Snap the track onto the ladder and you're done!

Stage I

Stand up in the middle of a room, making sure that there's nothing around you for at least six feet in every direction (including your friends!). Now hold the ladder where the open end of the track is. Place the ball in the track and start spinning! If you hold the ladder level, you will see the ball shoot to the opposite end of the track very quickly! Now tilt the ladder up a little until the ball starts rolling back towards you.

Can you keep the ball near the farthest rung of the ladder without it hitting the end of the track? Practice this until you can do it consistently. You have two ways of controlling where the ball is: you can rotate either faster or slower, or you can tilt the ladder more or less. One word of caution: you're going to be pretty dizzy when you stop spinning! Make sure you're ready for it!.

Now let's think a little more carefully about what is going on. First of all, if you're spinning around with the ball holding steady somewhere in the middle of the track, and then you start spinning faster, what happens? The ball should shoot to the end of the track. If you slow down, what happens? The ball should come towards you (and fall off the track if you're not careful).
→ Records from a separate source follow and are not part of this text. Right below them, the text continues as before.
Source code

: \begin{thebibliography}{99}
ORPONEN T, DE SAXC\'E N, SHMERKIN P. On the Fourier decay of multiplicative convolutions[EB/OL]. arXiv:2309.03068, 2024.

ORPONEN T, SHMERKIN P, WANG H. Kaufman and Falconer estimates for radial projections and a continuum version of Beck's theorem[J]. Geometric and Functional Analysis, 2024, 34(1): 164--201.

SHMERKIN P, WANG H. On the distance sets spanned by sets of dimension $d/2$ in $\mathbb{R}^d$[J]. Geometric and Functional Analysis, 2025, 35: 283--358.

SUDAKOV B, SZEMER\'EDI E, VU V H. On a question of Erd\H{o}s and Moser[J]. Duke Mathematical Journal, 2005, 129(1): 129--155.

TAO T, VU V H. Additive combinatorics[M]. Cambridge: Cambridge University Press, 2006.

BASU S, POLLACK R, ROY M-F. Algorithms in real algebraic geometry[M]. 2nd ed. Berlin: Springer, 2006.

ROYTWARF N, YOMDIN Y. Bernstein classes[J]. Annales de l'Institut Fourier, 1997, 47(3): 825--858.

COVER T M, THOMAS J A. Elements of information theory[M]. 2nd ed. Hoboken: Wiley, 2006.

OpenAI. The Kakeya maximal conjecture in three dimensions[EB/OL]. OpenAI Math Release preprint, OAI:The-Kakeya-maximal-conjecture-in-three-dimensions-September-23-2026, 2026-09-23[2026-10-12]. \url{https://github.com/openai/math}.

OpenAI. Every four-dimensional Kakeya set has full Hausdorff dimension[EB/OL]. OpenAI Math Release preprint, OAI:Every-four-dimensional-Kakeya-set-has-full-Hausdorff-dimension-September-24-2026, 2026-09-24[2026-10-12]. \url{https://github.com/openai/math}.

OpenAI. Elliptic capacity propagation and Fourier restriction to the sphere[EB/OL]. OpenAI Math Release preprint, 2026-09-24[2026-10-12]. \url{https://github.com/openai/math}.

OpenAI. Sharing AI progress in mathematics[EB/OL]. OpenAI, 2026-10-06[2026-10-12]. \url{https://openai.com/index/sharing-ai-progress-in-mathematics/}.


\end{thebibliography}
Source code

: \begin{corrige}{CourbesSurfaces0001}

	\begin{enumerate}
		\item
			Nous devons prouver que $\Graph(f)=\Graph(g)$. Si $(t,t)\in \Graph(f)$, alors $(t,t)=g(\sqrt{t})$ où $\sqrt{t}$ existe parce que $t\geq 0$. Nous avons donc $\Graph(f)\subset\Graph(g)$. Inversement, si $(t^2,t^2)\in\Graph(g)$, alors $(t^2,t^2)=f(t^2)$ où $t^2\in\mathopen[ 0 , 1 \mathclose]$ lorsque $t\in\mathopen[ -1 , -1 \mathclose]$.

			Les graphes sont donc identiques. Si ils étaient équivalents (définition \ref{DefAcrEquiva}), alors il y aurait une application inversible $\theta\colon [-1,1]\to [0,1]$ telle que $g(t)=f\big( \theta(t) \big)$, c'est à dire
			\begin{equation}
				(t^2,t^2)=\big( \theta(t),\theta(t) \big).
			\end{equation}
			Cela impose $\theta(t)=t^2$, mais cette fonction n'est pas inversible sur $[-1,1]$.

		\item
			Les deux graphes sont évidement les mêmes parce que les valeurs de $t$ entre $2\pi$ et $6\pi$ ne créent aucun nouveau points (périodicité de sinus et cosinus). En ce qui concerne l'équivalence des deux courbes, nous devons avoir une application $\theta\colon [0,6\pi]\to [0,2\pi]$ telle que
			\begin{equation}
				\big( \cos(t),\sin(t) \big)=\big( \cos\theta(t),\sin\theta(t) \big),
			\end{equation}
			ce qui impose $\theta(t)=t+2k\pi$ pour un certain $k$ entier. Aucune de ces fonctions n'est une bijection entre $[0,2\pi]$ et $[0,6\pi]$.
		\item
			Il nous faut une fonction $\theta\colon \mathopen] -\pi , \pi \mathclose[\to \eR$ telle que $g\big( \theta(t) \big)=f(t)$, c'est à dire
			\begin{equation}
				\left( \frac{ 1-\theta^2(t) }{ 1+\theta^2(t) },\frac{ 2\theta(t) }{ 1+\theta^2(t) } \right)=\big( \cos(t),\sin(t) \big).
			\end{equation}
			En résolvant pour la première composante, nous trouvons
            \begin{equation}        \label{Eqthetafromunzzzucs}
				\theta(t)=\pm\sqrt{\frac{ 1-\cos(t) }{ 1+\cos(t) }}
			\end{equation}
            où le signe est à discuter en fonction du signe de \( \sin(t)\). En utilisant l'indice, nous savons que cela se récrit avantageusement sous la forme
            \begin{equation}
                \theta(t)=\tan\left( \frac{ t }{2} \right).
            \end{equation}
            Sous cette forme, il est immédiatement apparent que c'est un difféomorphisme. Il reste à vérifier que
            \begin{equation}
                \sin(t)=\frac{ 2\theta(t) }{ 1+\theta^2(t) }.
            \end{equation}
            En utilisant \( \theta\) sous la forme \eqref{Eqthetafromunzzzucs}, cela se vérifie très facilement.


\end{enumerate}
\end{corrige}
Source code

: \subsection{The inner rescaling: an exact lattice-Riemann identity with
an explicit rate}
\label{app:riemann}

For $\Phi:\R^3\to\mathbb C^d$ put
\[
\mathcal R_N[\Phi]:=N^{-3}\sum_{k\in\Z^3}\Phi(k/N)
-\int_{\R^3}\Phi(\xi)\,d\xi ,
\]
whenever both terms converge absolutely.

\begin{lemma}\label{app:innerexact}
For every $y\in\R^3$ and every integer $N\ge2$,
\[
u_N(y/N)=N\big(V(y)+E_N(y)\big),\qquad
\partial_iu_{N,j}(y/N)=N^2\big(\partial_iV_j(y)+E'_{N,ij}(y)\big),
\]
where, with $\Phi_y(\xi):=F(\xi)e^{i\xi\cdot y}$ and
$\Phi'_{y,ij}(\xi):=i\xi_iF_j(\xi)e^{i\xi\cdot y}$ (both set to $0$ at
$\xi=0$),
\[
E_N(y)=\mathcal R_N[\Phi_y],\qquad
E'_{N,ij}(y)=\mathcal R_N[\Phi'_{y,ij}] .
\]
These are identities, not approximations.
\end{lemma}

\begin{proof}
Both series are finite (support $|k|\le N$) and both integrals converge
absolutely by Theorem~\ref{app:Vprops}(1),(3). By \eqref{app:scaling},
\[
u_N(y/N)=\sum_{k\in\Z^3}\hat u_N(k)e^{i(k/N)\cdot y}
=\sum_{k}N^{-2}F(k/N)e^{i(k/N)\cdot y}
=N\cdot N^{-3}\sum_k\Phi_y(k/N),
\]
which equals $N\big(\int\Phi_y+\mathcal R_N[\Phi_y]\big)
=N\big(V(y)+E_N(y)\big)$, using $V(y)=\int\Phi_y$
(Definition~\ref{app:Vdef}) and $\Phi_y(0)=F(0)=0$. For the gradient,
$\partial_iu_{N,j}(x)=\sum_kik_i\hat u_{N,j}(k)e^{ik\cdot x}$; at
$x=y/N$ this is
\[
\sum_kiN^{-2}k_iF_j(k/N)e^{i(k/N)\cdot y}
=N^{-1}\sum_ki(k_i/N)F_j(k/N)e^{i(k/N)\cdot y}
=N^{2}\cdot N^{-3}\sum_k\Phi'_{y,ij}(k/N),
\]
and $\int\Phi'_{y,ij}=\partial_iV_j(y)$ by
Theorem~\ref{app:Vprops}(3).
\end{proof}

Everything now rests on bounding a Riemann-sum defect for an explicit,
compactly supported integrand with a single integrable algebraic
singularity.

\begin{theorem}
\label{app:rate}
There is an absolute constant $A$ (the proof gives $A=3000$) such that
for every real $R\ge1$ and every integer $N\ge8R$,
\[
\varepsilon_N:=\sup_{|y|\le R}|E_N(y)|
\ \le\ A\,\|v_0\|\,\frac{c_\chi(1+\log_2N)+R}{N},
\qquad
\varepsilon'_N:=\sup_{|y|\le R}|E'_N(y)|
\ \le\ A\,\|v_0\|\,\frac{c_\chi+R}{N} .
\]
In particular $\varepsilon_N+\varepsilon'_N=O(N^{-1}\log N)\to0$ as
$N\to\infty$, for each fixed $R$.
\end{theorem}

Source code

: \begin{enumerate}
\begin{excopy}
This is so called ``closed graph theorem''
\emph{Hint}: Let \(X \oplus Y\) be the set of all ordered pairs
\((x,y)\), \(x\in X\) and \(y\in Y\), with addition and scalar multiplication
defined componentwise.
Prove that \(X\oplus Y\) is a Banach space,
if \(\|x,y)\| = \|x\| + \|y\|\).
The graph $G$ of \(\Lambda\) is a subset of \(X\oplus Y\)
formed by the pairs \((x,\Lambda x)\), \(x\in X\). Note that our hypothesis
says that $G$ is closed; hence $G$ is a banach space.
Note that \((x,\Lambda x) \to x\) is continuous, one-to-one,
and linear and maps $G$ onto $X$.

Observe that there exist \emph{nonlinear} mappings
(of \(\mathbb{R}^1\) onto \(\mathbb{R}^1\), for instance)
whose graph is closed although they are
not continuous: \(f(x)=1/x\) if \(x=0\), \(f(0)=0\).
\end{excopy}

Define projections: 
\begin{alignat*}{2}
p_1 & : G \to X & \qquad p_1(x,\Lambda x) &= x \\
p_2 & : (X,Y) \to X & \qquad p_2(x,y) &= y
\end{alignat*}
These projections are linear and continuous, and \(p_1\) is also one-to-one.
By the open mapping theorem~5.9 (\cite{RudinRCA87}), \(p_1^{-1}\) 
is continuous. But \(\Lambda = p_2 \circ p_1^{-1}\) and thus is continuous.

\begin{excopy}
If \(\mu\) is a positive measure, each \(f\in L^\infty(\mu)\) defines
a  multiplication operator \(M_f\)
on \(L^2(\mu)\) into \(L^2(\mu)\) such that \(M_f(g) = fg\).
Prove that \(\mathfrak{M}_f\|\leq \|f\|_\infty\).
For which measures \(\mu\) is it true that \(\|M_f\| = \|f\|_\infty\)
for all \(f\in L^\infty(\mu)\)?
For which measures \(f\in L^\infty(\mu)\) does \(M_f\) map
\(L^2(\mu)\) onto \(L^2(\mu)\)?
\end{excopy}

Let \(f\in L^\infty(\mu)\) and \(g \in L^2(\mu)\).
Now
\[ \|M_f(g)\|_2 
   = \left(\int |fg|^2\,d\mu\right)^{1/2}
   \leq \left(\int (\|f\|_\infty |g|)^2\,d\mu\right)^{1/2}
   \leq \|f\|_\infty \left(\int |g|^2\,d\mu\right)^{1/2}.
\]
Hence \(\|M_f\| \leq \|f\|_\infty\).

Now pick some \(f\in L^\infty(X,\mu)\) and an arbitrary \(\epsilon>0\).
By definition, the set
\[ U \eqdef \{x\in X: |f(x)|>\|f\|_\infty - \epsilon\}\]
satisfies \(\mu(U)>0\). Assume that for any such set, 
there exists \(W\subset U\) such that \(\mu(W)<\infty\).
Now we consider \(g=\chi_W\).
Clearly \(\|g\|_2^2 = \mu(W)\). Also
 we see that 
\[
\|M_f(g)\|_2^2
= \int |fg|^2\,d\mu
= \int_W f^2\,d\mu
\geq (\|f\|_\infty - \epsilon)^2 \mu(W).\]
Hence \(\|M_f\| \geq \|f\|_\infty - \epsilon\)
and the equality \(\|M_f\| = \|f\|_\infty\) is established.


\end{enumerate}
What if you tilt the ladder up more? Then the ball will come towards you. And if you tilt it up less, it will go away from you.

Now let's be a little more precise. You're going to have to spin around keeping the ladder tilted at the same angle. So why don't you start. Spin around until the ball hits the end of the track, and then tilt the ladder up a bit. Now adjust your spinning speed until the ball comes towards you a little, but still stays near the farthest rung of the ladder. Have a friend time how fast it takes you to spin around five times. Now, without stopping, make the ball come towards you a bit more until it's about halfway down the track. Have your friend time five rotations again. Then allow the ball to come almost all the way down the track towards your body. Again, time five rotations. Now you can stop. Make sure you don't try walking immediately or else you'll fall flat on your face!

Was it easier to keep the ball near the far end of the track or was it easier to keep it near your body? As you let the ball get closer and closer to you, did the amount of time it took to do five rotations increase or decrease?

Stage II
The Explanation

Whenever you spin something in a circle, you are constantly changing its direction of motion. In order to change the direction of motion of an object, you need to apply a force to it. If you want an object to go in a circle, you need to apply a force on the object pointing towards the center of the circle. As you spun around, you were making the ball go in a circle, and there needed to be a force to keep it going in a circle. So what was applying the force in this case? It was gravity! Gravity was trying to pull the ball down the track towards you just like it pulls a car down a hill. When the ball didn't move up or down the track, it was because there was just enough of the force from gravity to keep the ball going in a perfect circle. The amount of gravity pulling on the ball depended only on how much you tilted the track, not on how close the ball was to you. That's why you were supposed to keep the ladder tilted at the same angle.

Stage III

Below is the equation that tells us how much force it takes to keep an object moving in a circle:


In this equation, Mass is the mass of the object (the ball in this case) and Force means the force pulling the object towards the center of the circle (which was gravity in this case). Omega is a word that physicists use to describe how fast an object is rotating. Radius means the distance between you and the ball.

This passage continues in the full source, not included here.